E’ una macchina che trae storicamente origine dalla volontà di non discutere in sede culturale e politica degli aspri conflitti politico- sociali degli anni ’70 dello scorso secolo, e che i «vincitori» affidarono a 25.000 casi giudiziari, di cui rimangono «testimoni» ancor oggi poco più di una sessantina di ergastolani.

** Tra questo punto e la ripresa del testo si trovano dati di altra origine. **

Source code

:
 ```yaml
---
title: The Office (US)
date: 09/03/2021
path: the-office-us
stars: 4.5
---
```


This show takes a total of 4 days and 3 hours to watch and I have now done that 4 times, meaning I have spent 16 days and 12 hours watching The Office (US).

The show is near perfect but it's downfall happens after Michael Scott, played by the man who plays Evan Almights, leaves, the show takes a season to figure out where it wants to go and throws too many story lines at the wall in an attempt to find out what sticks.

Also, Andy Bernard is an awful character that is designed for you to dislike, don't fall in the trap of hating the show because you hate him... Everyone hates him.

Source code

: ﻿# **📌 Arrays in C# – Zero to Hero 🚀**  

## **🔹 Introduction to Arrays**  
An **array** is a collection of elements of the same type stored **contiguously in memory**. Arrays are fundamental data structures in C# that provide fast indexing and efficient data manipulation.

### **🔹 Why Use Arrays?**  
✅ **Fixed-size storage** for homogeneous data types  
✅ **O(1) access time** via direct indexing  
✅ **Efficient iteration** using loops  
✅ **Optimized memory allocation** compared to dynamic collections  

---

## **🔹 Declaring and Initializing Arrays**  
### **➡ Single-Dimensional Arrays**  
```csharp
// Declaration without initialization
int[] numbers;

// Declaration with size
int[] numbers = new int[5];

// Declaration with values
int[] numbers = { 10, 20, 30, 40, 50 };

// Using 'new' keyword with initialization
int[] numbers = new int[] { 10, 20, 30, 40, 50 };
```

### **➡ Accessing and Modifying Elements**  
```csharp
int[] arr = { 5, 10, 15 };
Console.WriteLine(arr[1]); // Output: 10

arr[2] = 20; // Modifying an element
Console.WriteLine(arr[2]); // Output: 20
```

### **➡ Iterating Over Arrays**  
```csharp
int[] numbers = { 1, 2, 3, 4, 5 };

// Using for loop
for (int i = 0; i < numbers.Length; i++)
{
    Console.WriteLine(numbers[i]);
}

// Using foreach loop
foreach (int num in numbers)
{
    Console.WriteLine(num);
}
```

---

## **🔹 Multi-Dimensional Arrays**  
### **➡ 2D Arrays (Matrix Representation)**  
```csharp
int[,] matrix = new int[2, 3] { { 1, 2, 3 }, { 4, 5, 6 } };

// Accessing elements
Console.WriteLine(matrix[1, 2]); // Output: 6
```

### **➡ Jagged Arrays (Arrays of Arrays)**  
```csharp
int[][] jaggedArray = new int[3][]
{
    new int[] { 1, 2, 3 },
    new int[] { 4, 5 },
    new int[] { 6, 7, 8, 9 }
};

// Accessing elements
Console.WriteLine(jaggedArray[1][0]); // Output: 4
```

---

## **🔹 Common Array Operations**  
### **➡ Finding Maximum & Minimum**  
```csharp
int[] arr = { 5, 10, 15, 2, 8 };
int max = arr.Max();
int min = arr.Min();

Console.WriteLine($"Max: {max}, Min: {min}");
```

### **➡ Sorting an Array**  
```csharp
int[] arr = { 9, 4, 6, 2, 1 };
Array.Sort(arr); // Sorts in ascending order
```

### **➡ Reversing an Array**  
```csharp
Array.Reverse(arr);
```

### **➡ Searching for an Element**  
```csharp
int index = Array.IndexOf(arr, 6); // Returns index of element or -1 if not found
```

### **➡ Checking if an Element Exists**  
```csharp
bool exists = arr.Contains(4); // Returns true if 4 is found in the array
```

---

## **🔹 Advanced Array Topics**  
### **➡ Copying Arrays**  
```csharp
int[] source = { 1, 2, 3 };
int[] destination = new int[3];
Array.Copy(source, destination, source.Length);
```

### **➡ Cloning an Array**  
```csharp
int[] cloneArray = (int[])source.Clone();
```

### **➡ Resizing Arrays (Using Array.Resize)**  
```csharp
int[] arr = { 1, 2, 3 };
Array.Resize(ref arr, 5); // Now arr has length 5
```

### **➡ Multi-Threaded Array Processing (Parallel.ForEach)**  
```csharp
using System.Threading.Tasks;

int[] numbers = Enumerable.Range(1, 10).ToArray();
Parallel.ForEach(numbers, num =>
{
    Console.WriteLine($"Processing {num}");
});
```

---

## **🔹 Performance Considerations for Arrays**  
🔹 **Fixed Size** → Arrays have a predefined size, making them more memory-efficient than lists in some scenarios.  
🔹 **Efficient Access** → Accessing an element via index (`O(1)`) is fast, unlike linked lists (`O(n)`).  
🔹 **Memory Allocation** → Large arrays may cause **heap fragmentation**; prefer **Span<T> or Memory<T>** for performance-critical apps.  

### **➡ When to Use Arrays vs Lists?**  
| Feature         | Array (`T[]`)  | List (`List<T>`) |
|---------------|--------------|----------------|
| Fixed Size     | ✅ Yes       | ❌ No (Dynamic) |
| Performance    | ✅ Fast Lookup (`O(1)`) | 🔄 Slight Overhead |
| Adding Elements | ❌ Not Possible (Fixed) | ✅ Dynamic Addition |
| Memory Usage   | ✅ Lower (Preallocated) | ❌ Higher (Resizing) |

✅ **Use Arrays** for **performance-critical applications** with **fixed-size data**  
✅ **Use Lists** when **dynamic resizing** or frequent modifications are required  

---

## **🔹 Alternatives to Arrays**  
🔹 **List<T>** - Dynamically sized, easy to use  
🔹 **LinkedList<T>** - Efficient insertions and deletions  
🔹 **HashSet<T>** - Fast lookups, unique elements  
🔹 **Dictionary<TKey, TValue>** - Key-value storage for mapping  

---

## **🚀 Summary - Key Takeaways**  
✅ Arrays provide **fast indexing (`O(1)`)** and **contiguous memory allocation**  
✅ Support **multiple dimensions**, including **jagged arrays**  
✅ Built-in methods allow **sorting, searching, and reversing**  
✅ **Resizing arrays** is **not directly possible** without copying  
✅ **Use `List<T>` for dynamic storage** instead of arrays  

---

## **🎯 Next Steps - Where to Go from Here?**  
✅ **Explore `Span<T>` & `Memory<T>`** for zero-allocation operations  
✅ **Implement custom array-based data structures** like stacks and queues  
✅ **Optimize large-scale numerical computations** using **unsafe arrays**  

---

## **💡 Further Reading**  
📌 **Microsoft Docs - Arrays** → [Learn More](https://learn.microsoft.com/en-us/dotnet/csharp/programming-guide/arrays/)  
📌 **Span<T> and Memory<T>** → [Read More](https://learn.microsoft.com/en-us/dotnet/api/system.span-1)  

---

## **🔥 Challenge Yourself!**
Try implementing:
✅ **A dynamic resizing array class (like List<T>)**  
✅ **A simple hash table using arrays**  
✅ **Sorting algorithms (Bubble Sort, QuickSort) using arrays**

Questo sistema diventato legge penitenziaria nel 1986, venne salutato unanimemente come un grande progresso che va sotto il nome di «pene alternative», nonostante la legge Cirielli ne escluda i recidivi, ossia almeno il 70% dei rei. La pena cosiddetta alternativa e realmente premiale, in realtà, ha aumentato la pervasività del potere giudiziario nella società creando quell’«eccesso di diritto penale» che qualcuno comincia a lamentare. Invece di rivedere le pene a partire dal tetto, le si è aumentate tutte, si sono moltiplicati i fatti che costituiscono reato per aumentare le competenze del potere penale, salvo diluire le punizioni caso per caso in modo iscrezionale.

Che fare allora oggi? Due alternative si presentano: o rivedere il tetto della pena o rivedere la validità dell’idea stessa di pena. In ogni caso, sia i difensoririformatori del penale sia gli abolizionisti della pena detentiva dovrebbero trovare un accordo sul primo punto, abolendo l’ergastolo.

In ogni caso, l’inaccortezza e l’insensibilità dei movimenti che chiedono ancora giustizia solo a partire dai propri orti è ormai qualcosa che non ha senso.